You are browsing the apps on your smartphone and you see one that catches your attention. It is from a trusted source, so you press Download App without a second thought. What you don’t realize is that this simple app could cause a security risk to your corporation. IT departments are beginning to realize the dangers caused by bring your own devices (BYOD), such as personal cell phones and tablets, and they need to have set security policies in place for these devices.

 

Mobile Device Management (MDM) applications can help impose password enforcement, remote locking and wiping, and app inventory control. It is also recommended that remote or BYOD users only access the corporate network using a virtual private network (VPN).

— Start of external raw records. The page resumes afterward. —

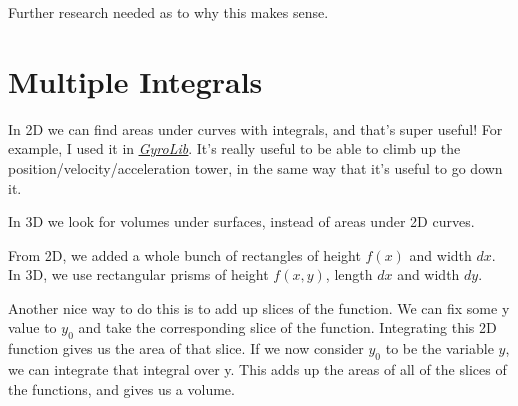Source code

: \documentclass[12pt, letterpaper]{article}
\newcommand{\externalLink}[2]{\emph{\underline{\href{#1}{#2}}}}
\begin{document}
Further research needed as to why this makes sense.

\section{Multiple Integrals}
In 2D we can find areas under curves with integrals, and that's super useful!
For example, I used it in \externalLink{https://github.com/SAXTEN2011/GyroLib2020}{GyroLib}.
It's really useful to be able to climb up the position/velocity/acceleration tower, in the same way that it's useful to go down it.

In 3D we look for volumes under surfaces, instead of areas under 2D curves.

From 2D, we added a whole bunch of rectangles of height $f(x)$ and width $dx$. 
In 3D, we use rectangular prisms of height $f(x, y)$, length $dx$ and width $dy$.

Another nice way to do this is to add up slices of the function. 
We can fix some y value to $y_0$ and take the corresponding slice of the function.
Integrating this 2D function gives us the area of that slice.
If we now consider $y_0$ to be the variable $y$, we can integrate that integral over y.
This adds up the areas of all of the slices of the functions, and gives us a volume.
\end{document}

The National Institute of Standards and Technology recommends the following BYOD security measures for organizations:

  • Remotely wipe the device if it is lost or stolen
  • Require a password or other domain authentication
  • Have the device automatically lock after it is idle for a set amount of time
  • Restrict which applications can be installed through whitelisting
  • Restrict the use of synchronization services
  • Digitally sign applications
  • Distribute the organization’s applications from a dedicated mobile application store

 

Controlling accessible websites by having a blacklist and whitelist reduces the chances of a user going to a malicious site. A blacklist is a list of sites that users are prevented from accessing from or through the corporate network. Whitelisting can be used to restrict which applications can be installed on corporate devices or devices that use the corporate network.